休憩所からはこの通り、遠くに越後駒ヶ岳と八海山の姿を望むことが出来ます。笠倉山まで足を延ばすのはコースタイムが長すぎて面倒という人は、かわりにこの大力山を目指してみては如何でしょう。
230429魚沼アルプス-099

この通り魚沼市の市街地も一望できました。笠倉山に及びませんが、この山も十分すぎるほどに素晴らしき眺望です。
230429魚沼アルプス-100

大力山から下りには、階段が整備されていました。山と言うよりは公園のような扱いをされているのだろうか。
230429魚沼アルプス-101

下るにつれて、周囲は再びユキグニミツバツツジが咲く領域となりました。本日は最初から最後までお花尽くしでありました。
230429魚沼アルプス-102

ここまで下って来てから、ようやく予報の通りに高曇りの雲が空を覆いました。本当は始めからこの状態で下山する見込みだったのですけれどね。
230429魚沼アルプス-103

16時20分 宝泉寺まで戻って来ました。今朝ここから歩き始めてから、8時間10分程の山行きでした。
230429魚沼アルプス-104

大力山登山口のすぐ傍らに立つ宝泉寺です。

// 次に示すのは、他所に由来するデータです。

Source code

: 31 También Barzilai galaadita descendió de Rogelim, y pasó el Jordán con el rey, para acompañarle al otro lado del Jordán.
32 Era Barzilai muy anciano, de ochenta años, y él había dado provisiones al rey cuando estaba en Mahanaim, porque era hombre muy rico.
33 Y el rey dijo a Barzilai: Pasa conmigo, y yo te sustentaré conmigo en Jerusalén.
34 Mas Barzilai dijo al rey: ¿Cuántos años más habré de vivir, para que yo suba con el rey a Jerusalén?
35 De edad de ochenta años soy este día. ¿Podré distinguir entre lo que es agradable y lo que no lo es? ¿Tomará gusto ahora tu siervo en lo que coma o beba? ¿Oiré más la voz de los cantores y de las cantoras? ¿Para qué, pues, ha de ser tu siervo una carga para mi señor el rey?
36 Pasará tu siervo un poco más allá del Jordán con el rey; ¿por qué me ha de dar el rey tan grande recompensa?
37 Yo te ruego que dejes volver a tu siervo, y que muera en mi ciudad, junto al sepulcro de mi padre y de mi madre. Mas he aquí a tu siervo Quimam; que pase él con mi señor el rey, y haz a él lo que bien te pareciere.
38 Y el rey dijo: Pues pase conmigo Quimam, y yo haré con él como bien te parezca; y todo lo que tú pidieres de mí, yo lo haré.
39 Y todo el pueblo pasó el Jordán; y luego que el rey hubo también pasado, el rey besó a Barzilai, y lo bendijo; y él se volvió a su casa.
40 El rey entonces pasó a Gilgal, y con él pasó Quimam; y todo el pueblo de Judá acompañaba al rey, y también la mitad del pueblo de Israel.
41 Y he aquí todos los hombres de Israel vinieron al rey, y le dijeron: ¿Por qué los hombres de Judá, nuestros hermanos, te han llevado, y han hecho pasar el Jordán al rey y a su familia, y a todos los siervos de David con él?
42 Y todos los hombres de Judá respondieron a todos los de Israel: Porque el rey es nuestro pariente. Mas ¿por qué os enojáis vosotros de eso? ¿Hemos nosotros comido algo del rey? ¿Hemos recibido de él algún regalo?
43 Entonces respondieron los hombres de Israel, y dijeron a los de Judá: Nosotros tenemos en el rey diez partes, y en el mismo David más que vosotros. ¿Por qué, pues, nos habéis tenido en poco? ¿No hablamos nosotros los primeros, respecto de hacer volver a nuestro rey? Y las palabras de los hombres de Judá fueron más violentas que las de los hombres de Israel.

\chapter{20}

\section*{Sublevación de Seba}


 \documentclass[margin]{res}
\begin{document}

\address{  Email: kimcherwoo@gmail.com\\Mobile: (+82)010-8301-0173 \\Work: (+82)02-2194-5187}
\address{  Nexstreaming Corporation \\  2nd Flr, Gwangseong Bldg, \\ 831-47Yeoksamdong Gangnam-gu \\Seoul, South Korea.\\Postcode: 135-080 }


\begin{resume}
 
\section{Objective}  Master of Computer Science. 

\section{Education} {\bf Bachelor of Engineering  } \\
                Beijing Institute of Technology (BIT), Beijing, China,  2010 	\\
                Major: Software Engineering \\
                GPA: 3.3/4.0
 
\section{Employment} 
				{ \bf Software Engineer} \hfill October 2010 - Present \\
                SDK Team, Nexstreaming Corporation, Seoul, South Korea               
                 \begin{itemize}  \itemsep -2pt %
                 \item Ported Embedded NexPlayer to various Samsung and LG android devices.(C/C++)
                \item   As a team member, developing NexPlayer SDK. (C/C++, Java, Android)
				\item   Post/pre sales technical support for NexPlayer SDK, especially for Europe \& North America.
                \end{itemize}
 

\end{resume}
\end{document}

記録によると、西暦で言うと18世紀の創建です。
230429魚沼アルプス-105

8.魚沼アルプス登山 帰還編 越後三山を遠目に見つつ、小出駅まで歩て戻る

帰りは電話でタクシーを呼んでも良いのですが、大した距離ではないので駅まで直接歩きます。
230429魚沼アルプス-106

一応は近くにバス停もある事にはあるのですが、安定の平日のみ運行です。時間的にも登山で使うのは難しそうです。
230429魚沼アルプス-107

関越道の小出インターの前を通ります。なんか見覚えのある光景だと思ったら、越後駒ヶ岳に訪問した際に確かここから高速を降りたのだったけか。
小出インターの入口

続いて魚野川を渡ります。魚野川は谷川連峰を水源としており、魚沼地方の中心を流れています。今はちょうど雪解けシーズンだからなのか、やたらと水量が多い上に流れが速く、見ていて怖さを感じます。
青島大橋の上から見た魚野川

魚野川の対岸から見た越後三山です。この3座が魚沼地方の象徴とされている所以が良くわかる、圧倒的なまでの存在感です。
230429魚沼アルプス-110
深田久弥は、越後三山の中からどれか一座を百名山に選ぼうとして相当悩んだそうですが、こうして眺めると確かにどの山にも甲乙つけ難いと言う気持ちはよくわかります。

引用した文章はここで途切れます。